Sur la route du retour vers Lorient, les matelots de La Belladone Souleymane N’Dong et Fabrice Gutierrez trient la pêche. Le patron (à droite) a quitté la passerelle un instant pour examiner le poisson.

« J’ai appris le peu que je sais sur la mer au Sénégal, explique Souleymane. Pendant les grandes vacances, j’allais à Joal rejoindre ma famille pour pratiquer la pêche et payer mes études à l’université. » Avant de venir en France, il avait déjà travaillé en Espagne sur des bolincheurs ciblant la sardine et l’anchois, et possédait des papiers en règle. Lorsque Souleymane est arrivé sur les quais de Keroman, le port de pêche de Lorient, il y a maintenant trois ans, Renaud n’a donc pas hésité à l’embaucher.

En tout, près de cinq cents compatriotes de Souleymane embarquent aujourd’hui à la pêche sur des bateaux bretons. « C’est de plus en plus difficile de trouver des matelots compétents et qui acceptent d’être au bateau à 2 h 30 du matin, du lundi au samedi, constate le patron de La Belladone.
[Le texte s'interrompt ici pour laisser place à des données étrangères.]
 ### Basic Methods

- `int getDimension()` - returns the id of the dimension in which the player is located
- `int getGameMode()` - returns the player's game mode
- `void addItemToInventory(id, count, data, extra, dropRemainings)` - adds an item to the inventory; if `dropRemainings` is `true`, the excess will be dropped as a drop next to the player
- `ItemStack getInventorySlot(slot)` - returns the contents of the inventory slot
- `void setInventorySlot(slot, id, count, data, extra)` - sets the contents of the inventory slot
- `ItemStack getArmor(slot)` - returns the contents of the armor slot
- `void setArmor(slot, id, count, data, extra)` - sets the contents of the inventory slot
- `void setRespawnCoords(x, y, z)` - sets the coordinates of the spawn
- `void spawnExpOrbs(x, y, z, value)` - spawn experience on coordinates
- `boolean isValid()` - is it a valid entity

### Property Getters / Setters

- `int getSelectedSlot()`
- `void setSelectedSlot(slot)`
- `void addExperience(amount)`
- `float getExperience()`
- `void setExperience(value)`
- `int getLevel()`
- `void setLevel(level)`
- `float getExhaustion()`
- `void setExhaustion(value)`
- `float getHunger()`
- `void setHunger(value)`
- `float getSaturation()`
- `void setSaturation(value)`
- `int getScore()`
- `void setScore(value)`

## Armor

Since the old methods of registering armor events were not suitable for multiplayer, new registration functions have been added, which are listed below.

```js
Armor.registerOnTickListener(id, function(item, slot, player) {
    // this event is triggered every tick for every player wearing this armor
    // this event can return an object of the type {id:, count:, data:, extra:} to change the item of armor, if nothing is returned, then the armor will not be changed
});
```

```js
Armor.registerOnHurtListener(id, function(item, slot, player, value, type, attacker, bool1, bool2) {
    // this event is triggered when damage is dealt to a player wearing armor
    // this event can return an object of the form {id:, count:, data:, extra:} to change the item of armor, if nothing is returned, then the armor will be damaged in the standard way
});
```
La pêche n’attire plus beaucoup. Il y a plein de monde dans les écoles mais personne sur le quai ! »

Peu de jeunes choisissent la pêche

« La pêche est un métier dur qui n’intéresse plus les jeunes. On sort de l’école à dix-huit ans et on découvre que tous les copains font la java, que c’est difficile de concilier la vie en mer et la vie de couple et qu’il y a peu d’espoir d’avoir un jour son propre bateau. » Simple constat, livré sans amertume. À l’école de pêche, où il a fait sa formation, seuls trois élèves sur dix-huit ont choisi de naviguer.

À Rennes, le comité régional des pêches estime pourtant à cinq cents le nombre de marins-pêcheurs qu’il faudra recruter d’ici cinq ans dans la région. Et en juin 2019, sur les soixante-trois élèves qui ont eu leur bac professionnel dans l’ensemble des lycées maritimes français, les deux tiers étaient en Bretagne. « Mais sur douze élèves d’une même classe d’âge, sept ont choisi de devenir mécaniciens, d’entrer dans la Marine nationale, ou de poursuivre leur formation en BTS gestion de l’environnement marin plutôt que de devenir matelot sur un bateau de pêche », précise Jean Piel, chargé de communication du comité des pêches du Morbihan.

L’autre souci, c’est de fidéliser ceux qui s’orientent vers la pêche, car la moitié d’entre eux quittent la profession seulement deux ans après le premier embarquement. « Ils travaillent soixante à soixante-dix heures par semaine, dans des conditions météorologiques parfois très dures et avec une gestion du temps en flux tendu, reprend Jean Piel. Ces conditions de travail sont moins bien acceptées par les jeunes générations. Lors d’une visite dans un lycée maritime, un gamin est venu me voir après son premier stage et s’est plaint qu’il n’y avait pas la 4G à bord ! C’est tout un mode de travail qu’il va falloir réinventer. »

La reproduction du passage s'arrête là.